A child crash dummy provides an example of how to execute improved testing. Rather than use a simple hard structure for the child’s abdomen, Ford used a softer, more realistic structure (its development was seven years in the making) (Fig. 5). Six sensor electrodes on the front surface and another electrode on the back with electrode gel inside of the test-dummy structure allow engineers to measure the resistance between the front and back.  

“With that, we can get a linear function of the compression of the abdomen,” said Steve Rouhana, senior technical leader and a biomechanics and crash-sensing specialist in Passive Safety Research and Advanced Engineering. “That tells us whether or not the child would be injured from a belt system that slipped up on top of the abdomen.”

Perhaps the most dramatic demonstration of safety was the in-vehicle experience of vehicle-to-vehicle (V2V) technology. (Check out A V2V Technology Update).Using 5.9-GHz wireless technology, the V2V system transmits a message 360° around the car at a 300-meter radius, a much greater range than traditional radar or lidar. If other vehicles have the same technology, it can produce warnings and collision-avoidance measures can be taken either by the driver or the vehicle itself.
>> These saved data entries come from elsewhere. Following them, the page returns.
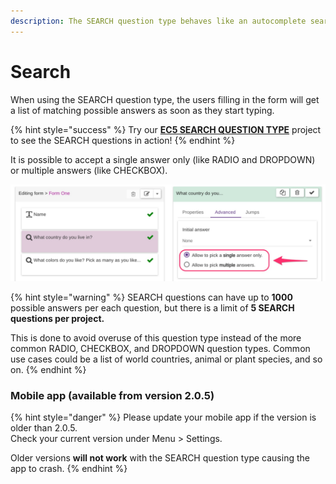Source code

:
 ```yaml
---
description: The SEARCH question type behaves like an autocomplete search bar.
---
```


# Search

When using the SEARCH question type, the users filling in the form will get a list of matching possible answers as soon as they start typing.&#x20;

{% hint style="success" %}
Try our [**EC5 SEARCH QUESTION TYPE**](https://five.epicollect.net/project/ec5-search-question-type) project to see the SEARCH questions in action!
{% endhint %}

It is possible to accept a single answer only (like RADIO and DROPDOWN) or multiple answers (like CHECKBOX).

![](../.gitbook/assets/search-questions-1.jpg)

{% hint style="warning" %}
SEARCH questions can have up to **1000** possible answers per each question, but there is a limit of **5 SEARCH questions per project.**

This is done to avoid overuse of this question type instead of the more common RADIO, CHECKBOX, and DROPDOWN question types. Common use cases could be a list of world countries, animal or plant species, and so on.
{% endhint %}

### Mobile app (available from version 2.0.5)

{% hint style="danger" %}
Please update your mobile app if the version is older than 2.0.5.\
Check your current version under Menu > Settings.

Older versions **will not work** with the SEARCH question type causing the app to crash.
{% endhint %}
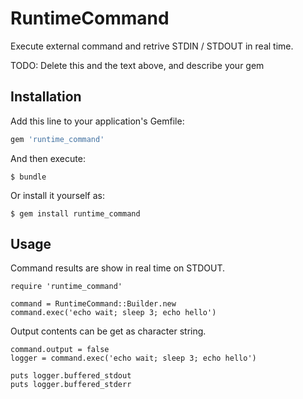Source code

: # RuntimeCommand

Execute external command and retrive STDIN / STDOUT in real time.

TODO: Delete this and the text above, and describe your gem

## Installation

Add this line to your application's Gemfile:

```ruby
gem 'runtime_command'
```

And then execute:

    $ bundle

Or install it yourself as:

    $ gem install runtime_command

## Usage

Command results are show in real time on STDOUT.

```
require 'runtime_command'

command = RuntimeCommand::Builder.new
command.exec('echo wait; sleep 3; echo hello')
```

Output contents can be get as character string.

```
command.output = false
logger = command.exec('echo wait; sleep 3; echo hello')

puts logger.buffered_stdout
puts logger.buffered_stderr
```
Six V2V communications scenarios were demonstrated, but one involving an intersection offered an extremely dramatic example of its capability. The driver approached the intersection with a green light; however, he could not see the cross traffic because a large semi truck at the intersection blocked his view. In this situation, a vehicle in cross traffic runs the red light. When the vehicle with the green light and the right of way approaches the intersection, the V2V system detects the cross-traffic situation and issues a warning for the driver to take action, thus preventing a collision.

Of course, Ford isn’t the only company looking into many of these areas. Still, seeing Ford’s activity, which included several other ongoing efforts, in a condensed timeframe left a significant impression on media attendees. It appears that a considerably different vehicle experience awaits us all in the near future.